- _WORK ITEM_
Using the listing below, reproduce exactly the lines from the one with "this on iPad." through the last, with all pictures left out.
····················
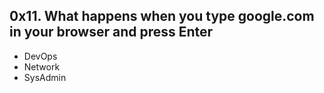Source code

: ## 0x11. What happens when you type google.com in your browser and press Enter

- DevOps
- Network
- SysAdmin
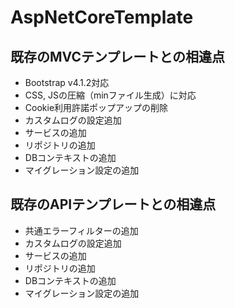 # AspNetCoreTemplate
## 既存のMVCテンプレートとの相違点
- Bootstrap v4.1.2対応
- CSS, JSの圧縮（minファイル生成）に対応
- Cookie利用許諾ポップアップの削除
- カスタムログの設定追加
- サービスの追加
- リポジトリの追加
- DBコンテキストの追加
- マイグレーション設定の追加

## 既存のAPIテンプレートとの相違点
- 共通エラーフィルターの追加
- カスタムログの設定追加
- サービスの追加
- リポジトリの追加
- DBコンテキストの追加
- マイグレーション設定の追加
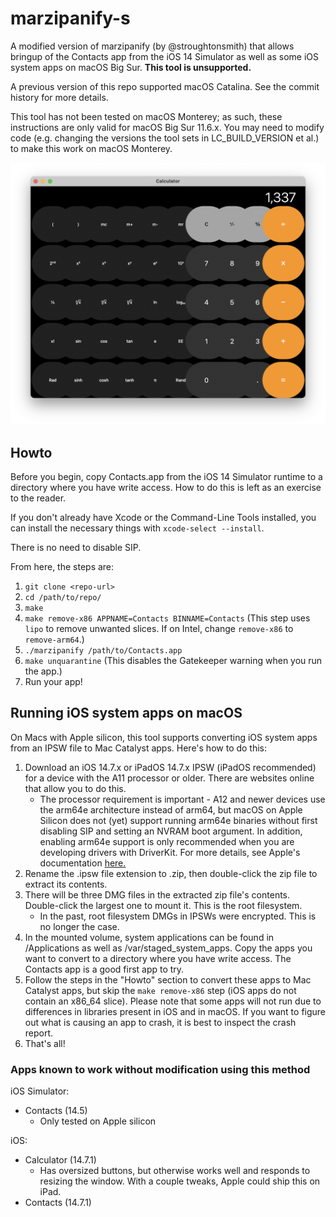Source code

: # marzipanify-s

A modified version of marzipanify (by @stroughtonsmith) that allows bringup of the Contacts app from the iOS 14 Simulator as well as some iOS system apps on macOS Big Sur. **This tool is unsupported.**

A previous version of this repo supported macOS Catalina. See the commit history for more details.

This tool has not been tested on macOS Monterey; as such, these instructions are only valid for macOS Big Sur 11.6.x. You may need to modify code (e.g. changing the versions the tool sets in LC_BUILD_VERSION et al.) to make this work on macOS Monterey.

<img src="Calculator.png" alt="Screenshot of iOS Calculator app running on macOS">

## Howto

Before you begin, copy Contacts.app from the iOS 14 Simulator runtime to a directory where you have write access. How to do this is left as an exercise to the reader.

If you don't already have Xcode or the Command-Line Tools installed, you can install the necessary things with `xcode-select --install`.

There is no need to disable SIP.

From here, the steps are:

1. `git clone <repo-url>`
2. `cd /path/to/repo/`
3. `make`
4. `make remove-x86 APPNAME=Contacts BINNAME=Contacts` (This step uses `lipo` to remove unwanted slices. If on Intel, change `remove-x86` to `remove-arm64`.)
5. `./marzipanify /path/to/Contacts.app`
6. `make unquarantine` (This disables the Gatekeeper warning when you run the app.)
7. Run your app!

## Running iOS system apps on macOS

On Macs with Apple silicon, this tool supports converting iOS system apps from an IPSW file to Mac Catalyst apps. Here's how to do this:

1. Download an iOS 14.7.x or iPadOS 14.7.x IPSW (iPadOS recommended) for a device with the A11 processor or older. There are websites online that allow you to do this.
    * The processor requirement is important - A12 and newer devices use the arm64e architecture instead of arm64, but macOS on Apple Silicon does not (yet) support running arm64e binaries without first disabling SIP and setting an NVRAM boot argument. In addition, enabling arm64e support is only recommended when you are developing drivers with DriverKit. For more details, see Apple's documentation [here.](https://developer.apple.com/documentation/driverkit/debugging_and_testing_system_extensions)
2. Rename the .ipsw file extension to .zip, then double-click the zip file to extract its contents.
3. There will be three DMG files in the extracted zip file's contents. Double-click the largest one to mount it. This is the root filesystem.
    * In the past, root filesystem DMGs in IPSWs were encrypted. This is no longer the case.
4. In the mounted volume, system applications can be found in /Applications as well as /var/staged_system_apps. Copy the apps you want to convert to a directory where you have write access. The Contacts app is a good first app to try.
5. Follow the steps in the "Howto" section to convert these apps to Mac Catalyst apps, but skip the `make remove-x86` step (iOS apps do not contain an x86_64 slice). Please note that some apps will not run due to differences in libraries present in iOS and in macOS. If you want to figure out what is causing an app to crash, it is best to inspect the crash report.
6. That's all!

### Apps known to work without modification using this method

iOS Simulator:

* Contacts (14.5)
  * Only tested on Apple silicon

iOS:

* Calculator (14.7.1)
  * Has oversized buttons, but otherwise works well and responds to resizing the window. With a couple tweaks, Apple could ship this on iPad.
* Contacts (14.7.1)
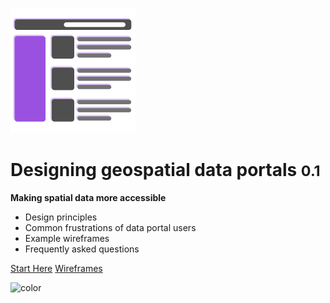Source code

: <!-- _coverpage.md -->



![logo](_media/wireframe-flat-200.png)

# Designing geospatial data portals <small>0.1</small>

**Making spatial data more accessible**

- Design principles
- Common frustrations of data portal users
- Example wireframes
- Frequently asked questions

[Start Here](main-content/introduction)
[Wireframes](main-content/stage-1)

<!-- background color -->
![color](#4f4f4f)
····················
- _YOUR RESPONSE_
  * Has oversized buttons, but otherwise works well and responds to resizing the window. With a couple tweaks, Apple could ship this on iPad.
* Contacts (14.7.1)
Source code

: <!-- _coverpage.md -->



![logo](_media/wireframe-flat-200.png)

# Designing geospatial data portals <small>0.1</small>

**Making spatial data more accessible**

- Design principles
- Common frustrations of data portal users
- Example wireframes
- Frequently asked questions

[Start Here](main-content/introduction)
[Wireframes](main-content/stage-1)

<!-- background color -->
![color](#4f4f4f)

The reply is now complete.